▼
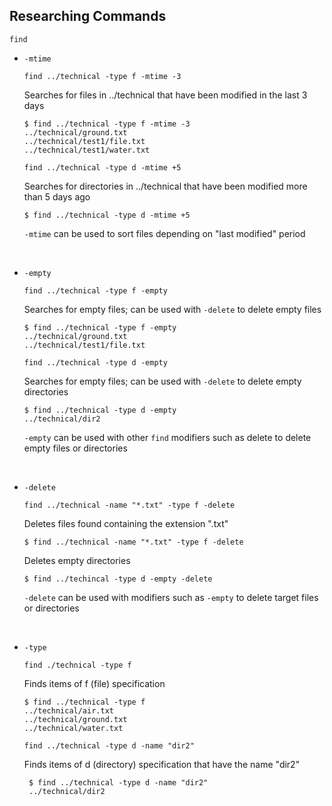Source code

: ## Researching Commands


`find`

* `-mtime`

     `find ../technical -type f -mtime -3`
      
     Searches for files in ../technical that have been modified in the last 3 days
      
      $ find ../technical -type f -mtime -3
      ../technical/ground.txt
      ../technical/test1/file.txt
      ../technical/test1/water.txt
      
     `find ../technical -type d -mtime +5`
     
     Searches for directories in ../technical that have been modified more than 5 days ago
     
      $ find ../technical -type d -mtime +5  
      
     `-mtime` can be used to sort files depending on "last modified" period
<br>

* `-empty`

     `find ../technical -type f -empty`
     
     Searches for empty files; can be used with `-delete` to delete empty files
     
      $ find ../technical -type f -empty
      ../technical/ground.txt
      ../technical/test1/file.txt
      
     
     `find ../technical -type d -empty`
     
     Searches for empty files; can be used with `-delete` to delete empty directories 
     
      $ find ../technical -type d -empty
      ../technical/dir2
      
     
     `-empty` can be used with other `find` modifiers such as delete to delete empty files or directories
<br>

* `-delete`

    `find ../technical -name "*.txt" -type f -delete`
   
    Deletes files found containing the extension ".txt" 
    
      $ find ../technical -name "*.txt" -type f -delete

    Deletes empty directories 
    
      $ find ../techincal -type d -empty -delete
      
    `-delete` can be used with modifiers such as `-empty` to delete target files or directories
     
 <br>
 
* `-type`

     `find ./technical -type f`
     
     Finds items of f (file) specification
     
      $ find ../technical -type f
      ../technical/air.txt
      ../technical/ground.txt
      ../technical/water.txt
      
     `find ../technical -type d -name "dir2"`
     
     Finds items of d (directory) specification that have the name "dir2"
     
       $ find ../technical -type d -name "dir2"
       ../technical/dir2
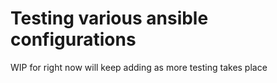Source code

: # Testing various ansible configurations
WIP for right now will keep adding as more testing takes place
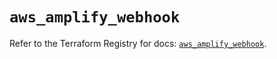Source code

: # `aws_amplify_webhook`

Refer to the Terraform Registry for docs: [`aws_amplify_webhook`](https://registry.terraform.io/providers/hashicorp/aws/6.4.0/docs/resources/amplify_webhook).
▲
EXERCISE> Restate word for word, and only, the lines from the line that contains "WIP for right" through the end of the data, both included; pictures are not part of the copy.

ANSWER TO THIS TASK>
WIP for right now will keep adding as more testing takes place
Source code

: # `aws_amplify_webhook`

Refer to the Terraform Registry for docs: [`aws_amplify_webhook`](https://registry.terraform.io/providers/hashicorp/aws/6.4.0/docs/resources/amplify_webhook).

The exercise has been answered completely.